D0094 An assessment of refuge-in–a-bag and other refuge structures used in managing resistance to transgenic corn in western corn rootworm (Diabrotica virgifera virgifera LeConte)

Monday, November 17, 2008
Exhibit Hall 3, First Floor (Reno-Sparks Convention Center)
Alexzandra F. Murphy , Department of Entomology, Purdue University, West Lafayette, IN
Matthew D. Ginzel , Department of Entomology, Purdue University, West Lafayette, IN
Christian Krupke , Department of Environmental Biology, University of Guelph, Guelph, ON, Canada
The western corn rootworm, Diabrotica virgifera virgifera LeConte is an important pest of corn in North America and responsible for the loss of $1 billion in revenue each year. In an effort to control this destructive beetle, increasing amounts of transgenic corn containing Bacillus thuringiensis (or Bt) toxin are being planted throughout the Midwest. To manage the development of resistance to the toxin, the Environmental Protection Agency mandated that 20% of the acreage containing transgenic corn must be planted with corn that does not contain Bt toxin as a refuge. This refuge can be planted either in a block adjacent to a plot of transgenic corn or as strips within the field. With another potential refuge structure, known as refuge-in-a-bag, commercial refuge seed is mixed with transgenic hybrids.

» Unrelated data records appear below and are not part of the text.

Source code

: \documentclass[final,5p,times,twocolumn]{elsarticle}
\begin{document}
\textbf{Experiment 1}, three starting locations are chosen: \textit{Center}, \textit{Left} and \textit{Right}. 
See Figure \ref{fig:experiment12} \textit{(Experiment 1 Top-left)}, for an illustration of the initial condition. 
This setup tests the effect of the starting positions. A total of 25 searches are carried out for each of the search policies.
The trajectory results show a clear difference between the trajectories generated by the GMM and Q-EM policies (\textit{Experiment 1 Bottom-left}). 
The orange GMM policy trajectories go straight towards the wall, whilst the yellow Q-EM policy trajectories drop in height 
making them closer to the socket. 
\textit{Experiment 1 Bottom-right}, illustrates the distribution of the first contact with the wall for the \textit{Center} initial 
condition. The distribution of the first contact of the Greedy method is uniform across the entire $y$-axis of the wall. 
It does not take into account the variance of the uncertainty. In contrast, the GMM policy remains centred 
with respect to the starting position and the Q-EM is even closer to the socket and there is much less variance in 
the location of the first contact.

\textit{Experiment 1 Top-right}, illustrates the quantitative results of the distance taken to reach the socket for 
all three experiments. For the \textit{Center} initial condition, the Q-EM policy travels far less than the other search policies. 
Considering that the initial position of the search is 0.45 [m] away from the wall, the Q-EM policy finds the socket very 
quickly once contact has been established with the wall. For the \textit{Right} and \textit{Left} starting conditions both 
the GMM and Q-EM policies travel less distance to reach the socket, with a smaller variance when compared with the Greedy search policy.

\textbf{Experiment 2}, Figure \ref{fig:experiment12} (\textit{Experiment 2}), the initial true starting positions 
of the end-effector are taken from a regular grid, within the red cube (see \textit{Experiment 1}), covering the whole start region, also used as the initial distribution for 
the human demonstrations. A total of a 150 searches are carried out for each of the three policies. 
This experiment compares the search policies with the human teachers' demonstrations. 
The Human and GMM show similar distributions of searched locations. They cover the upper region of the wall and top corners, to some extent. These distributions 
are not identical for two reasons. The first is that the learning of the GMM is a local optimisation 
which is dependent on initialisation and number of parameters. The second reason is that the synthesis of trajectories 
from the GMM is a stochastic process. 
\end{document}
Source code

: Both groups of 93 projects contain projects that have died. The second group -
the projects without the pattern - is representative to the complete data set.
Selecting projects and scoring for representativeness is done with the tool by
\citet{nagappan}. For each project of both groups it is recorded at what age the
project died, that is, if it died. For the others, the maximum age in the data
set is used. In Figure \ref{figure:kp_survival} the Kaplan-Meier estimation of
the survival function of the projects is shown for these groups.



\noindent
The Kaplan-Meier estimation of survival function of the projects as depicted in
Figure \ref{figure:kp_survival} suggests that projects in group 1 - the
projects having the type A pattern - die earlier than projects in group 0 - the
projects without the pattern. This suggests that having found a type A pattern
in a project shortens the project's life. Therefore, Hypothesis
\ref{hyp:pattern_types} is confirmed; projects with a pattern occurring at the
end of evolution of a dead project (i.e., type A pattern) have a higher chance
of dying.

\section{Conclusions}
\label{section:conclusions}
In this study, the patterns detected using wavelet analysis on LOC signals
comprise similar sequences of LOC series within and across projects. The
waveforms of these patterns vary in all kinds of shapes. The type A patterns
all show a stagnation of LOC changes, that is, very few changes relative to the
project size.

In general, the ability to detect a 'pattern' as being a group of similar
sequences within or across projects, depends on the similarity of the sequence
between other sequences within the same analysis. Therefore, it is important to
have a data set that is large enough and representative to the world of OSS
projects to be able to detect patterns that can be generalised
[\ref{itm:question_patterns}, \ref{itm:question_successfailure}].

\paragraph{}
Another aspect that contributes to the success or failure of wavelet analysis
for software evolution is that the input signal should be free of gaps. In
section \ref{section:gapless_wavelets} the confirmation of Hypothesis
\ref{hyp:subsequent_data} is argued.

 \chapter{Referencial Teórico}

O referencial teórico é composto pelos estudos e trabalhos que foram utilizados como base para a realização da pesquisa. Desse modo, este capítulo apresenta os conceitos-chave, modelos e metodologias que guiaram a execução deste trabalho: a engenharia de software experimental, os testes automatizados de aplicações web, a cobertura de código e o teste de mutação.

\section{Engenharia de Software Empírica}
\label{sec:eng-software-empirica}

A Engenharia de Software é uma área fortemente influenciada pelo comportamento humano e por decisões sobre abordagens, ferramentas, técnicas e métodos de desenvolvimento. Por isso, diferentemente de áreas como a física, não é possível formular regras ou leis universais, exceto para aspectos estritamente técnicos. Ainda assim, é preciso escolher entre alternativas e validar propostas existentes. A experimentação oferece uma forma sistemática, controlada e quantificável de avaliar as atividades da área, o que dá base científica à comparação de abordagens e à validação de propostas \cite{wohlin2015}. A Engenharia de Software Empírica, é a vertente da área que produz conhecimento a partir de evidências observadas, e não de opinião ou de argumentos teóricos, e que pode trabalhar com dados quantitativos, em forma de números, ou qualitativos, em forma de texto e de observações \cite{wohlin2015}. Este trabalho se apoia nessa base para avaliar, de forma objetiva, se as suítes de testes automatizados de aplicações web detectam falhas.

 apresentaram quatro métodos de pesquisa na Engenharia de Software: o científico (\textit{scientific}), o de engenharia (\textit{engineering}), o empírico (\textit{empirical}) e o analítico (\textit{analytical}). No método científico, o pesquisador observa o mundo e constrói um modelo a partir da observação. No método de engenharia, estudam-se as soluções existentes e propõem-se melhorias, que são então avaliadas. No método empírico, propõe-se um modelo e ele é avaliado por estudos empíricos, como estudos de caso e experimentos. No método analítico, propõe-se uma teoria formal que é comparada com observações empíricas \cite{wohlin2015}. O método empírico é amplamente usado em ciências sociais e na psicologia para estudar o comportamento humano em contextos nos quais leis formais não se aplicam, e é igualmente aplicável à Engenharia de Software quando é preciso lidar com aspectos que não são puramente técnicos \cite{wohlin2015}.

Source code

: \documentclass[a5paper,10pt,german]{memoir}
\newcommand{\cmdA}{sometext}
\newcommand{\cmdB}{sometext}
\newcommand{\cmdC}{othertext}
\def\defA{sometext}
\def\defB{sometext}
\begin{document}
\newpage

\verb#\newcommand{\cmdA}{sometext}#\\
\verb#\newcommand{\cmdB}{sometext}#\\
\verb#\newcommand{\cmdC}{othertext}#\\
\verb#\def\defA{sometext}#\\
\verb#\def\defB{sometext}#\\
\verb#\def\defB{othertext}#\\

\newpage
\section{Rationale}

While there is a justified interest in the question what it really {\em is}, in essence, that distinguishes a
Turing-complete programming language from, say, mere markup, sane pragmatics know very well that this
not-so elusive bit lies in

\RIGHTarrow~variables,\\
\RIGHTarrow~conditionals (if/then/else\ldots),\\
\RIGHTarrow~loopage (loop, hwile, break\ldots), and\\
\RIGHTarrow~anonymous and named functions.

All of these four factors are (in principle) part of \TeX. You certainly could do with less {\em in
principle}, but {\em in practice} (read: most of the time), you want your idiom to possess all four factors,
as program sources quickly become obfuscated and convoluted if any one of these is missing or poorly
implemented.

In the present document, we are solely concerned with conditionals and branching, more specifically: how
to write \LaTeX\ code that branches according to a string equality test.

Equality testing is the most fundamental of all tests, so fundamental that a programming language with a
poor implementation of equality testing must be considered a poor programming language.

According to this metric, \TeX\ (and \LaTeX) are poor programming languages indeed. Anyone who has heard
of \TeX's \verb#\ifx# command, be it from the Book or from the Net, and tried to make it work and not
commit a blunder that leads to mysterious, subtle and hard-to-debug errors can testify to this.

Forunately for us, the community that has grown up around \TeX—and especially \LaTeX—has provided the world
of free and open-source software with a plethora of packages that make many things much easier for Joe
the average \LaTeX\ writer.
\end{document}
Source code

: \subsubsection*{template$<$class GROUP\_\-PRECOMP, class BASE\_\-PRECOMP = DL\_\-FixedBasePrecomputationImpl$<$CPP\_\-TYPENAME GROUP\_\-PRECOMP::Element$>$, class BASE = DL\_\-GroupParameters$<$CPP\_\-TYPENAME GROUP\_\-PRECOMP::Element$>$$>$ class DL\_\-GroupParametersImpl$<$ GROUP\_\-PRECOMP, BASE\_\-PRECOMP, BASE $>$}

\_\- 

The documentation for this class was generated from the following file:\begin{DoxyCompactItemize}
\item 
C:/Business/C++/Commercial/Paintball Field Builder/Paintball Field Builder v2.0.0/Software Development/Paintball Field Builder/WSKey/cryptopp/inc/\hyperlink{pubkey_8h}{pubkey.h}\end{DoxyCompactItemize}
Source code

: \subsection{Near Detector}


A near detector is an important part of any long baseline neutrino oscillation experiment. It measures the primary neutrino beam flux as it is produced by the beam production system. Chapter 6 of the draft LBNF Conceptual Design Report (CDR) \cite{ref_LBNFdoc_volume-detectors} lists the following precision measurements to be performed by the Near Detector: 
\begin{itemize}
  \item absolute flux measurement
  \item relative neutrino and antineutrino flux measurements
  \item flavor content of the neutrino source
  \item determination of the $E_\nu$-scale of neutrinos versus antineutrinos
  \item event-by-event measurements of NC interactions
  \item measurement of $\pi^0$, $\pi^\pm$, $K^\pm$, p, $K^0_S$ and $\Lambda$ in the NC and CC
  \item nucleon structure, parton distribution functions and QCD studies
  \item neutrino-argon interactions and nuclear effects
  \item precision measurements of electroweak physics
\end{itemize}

Implementation of the refuge-in-a-bag refuge structure would alleviate concerns regarding compliance to the EPA guidelines. In this study, we measured both economic (i.e., root damage and yield) and biological (i.e., beetle emergence timing, sex ratio, and abundance) parameters to determine the relative benefits and disadvantages of these three refuge structures. The results of this work will be discussed from the perspective of balancing present and future resistance management with the economic realities of production agriculture.